■ Activity
Only the count should appear in your answer: how many lines of the data below contain the word "const"?

(Source texts of formatted documents)
☆ ☆ ☆ ☆
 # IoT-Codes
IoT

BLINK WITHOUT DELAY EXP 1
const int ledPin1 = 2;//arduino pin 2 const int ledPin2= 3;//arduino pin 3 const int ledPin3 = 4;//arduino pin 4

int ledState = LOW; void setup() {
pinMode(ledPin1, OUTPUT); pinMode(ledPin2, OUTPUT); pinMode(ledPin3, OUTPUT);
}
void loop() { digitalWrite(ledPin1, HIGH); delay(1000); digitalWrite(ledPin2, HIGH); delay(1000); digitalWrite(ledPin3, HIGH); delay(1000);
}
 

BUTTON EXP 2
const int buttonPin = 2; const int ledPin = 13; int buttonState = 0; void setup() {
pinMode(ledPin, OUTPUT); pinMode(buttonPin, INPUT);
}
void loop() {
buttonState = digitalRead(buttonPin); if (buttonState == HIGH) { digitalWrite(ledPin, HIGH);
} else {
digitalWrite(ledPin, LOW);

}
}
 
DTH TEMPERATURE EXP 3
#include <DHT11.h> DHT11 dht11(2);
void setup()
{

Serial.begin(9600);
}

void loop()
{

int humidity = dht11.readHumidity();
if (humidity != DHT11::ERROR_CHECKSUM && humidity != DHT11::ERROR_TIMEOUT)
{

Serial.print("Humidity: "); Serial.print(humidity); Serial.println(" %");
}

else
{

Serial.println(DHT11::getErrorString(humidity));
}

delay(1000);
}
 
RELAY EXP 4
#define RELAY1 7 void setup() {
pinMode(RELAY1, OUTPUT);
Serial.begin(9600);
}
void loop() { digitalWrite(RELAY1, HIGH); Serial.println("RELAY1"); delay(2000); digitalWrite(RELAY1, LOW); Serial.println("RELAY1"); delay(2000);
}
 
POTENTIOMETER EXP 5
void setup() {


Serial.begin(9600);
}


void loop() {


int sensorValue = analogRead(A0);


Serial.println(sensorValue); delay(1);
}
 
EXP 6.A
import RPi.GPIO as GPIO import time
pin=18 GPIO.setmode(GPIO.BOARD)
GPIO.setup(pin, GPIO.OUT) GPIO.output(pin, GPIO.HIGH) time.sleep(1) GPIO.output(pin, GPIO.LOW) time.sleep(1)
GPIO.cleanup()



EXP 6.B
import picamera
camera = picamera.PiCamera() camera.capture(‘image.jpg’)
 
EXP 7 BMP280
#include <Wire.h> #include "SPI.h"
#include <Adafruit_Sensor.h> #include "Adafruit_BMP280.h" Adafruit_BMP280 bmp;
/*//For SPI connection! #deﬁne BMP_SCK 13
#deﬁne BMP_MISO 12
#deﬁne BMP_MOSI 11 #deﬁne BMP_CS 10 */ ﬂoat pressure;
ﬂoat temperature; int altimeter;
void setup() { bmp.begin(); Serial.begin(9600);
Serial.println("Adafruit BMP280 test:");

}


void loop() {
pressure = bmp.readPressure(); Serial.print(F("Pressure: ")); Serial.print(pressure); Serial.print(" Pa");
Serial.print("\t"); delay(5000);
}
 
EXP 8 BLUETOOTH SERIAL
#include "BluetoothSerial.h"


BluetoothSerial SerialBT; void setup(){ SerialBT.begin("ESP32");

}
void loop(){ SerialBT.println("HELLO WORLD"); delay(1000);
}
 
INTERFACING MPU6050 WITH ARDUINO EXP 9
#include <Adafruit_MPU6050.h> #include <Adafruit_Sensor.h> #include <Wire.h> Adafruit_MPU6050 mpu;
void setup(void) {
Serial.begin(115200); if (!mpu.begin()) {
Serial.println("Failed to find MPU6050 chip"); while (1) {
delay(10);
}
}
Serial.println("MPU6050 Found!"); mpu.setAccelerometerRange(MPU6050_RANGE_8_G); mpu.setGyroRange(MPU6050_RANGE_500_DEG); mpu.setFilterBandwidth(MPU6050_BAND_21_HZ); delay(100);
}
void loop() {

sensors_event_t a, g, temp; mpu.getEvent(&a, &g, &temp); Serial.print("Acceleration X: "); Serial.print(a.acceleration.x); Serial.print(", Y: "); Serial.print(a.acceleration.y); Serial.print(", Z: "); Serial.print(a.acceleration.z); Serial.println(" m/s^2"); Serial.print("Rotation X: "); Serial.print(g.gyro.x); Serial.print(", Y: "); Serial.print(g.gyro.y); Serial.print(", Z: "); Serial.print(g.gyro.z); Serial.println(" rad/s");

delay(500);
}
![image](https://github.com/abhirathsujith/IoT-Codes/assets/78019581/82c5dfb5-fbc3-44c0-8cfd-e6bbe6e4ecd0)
☆ ☆ ☆ ☆
■ Response
2